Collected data
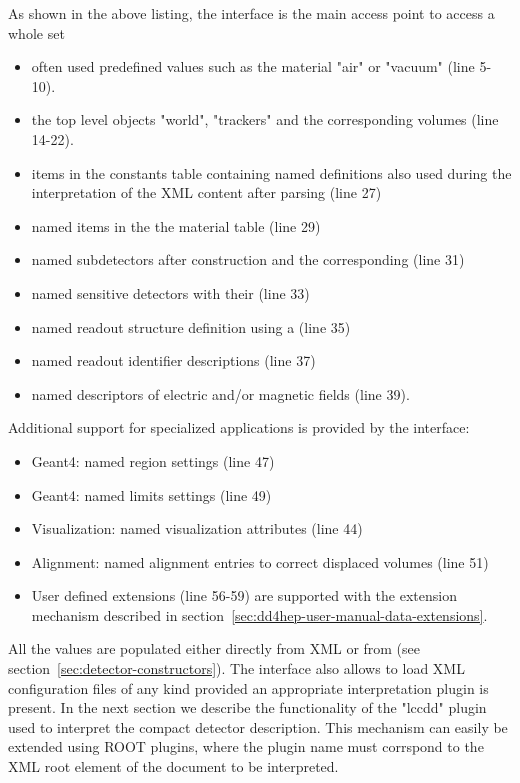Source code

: \documentclass[10pt,a4paper]{article}
\begin{document}
\noindent
As shown in the above listing, the  interface is the main access point to access
a whole set 
\begin{itemize}\itemcompact
\item often used predefined values such as the material "air" or "vacuum" (line 5-10).
\item the top level objects "world", "trackers" and the corresponding volumes (line 14-22).
\item items in the constants table containing named definitions also used during the
  interpretation of the XML content after parsing (line 27)
\item named items in the the material table (line 29)
\item named subdetectors after construction and the corresponding (line 31)
\item named sensitive detectors with their (line 33)
\item named readout structure definition using a (line 35)
\item named readout identifier descriptions (line 37)
\item named descriptors of electric and/or magnetic fields  (line 39).
\end{itemize}
Additional support for specialized applications is provided by the interface:
\begin{itemize}\itemcompact
\item Geant4: named region settings  (line 47)
\item Geant4: named limits settings  (line 49)
\item Visualization: named visualization attributes  (line 44)
\item Alignment: named alignment entries to correct displaced volumes  (line 51)
\item User defined extensions (line 56-59) are supported with the extension mechanism 
    described in section~\ref{sec:dd4hep-user-manual-data-extensions}.
\end{itemize}
All the values are populated either directly from XML or from
 (see section~\ref{sec:detector-constructors}). The interface
also allows to load XML configuration files of any kind provided an appropriate 
interpretation plugin is present. In the next section we describe the functionality 
of the "lccdd" plugin used to interpret the compact detector description.
This mechanism can easily be extended using ROOT plugins, where the 
plugin name must corrspond to the XML root element of the document to 
be interpreted.
\end{document}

> [The problem] The answer must be the line containing "This mechanism can" and every line after it through the last line of the records above, repeated exactly.

> [Response for this exercise]
This mechanism can easily be extended using ROOT plugins, where the 
plugin name must corrspond to the XML root element of the document to 
be interpreted.
\end{document}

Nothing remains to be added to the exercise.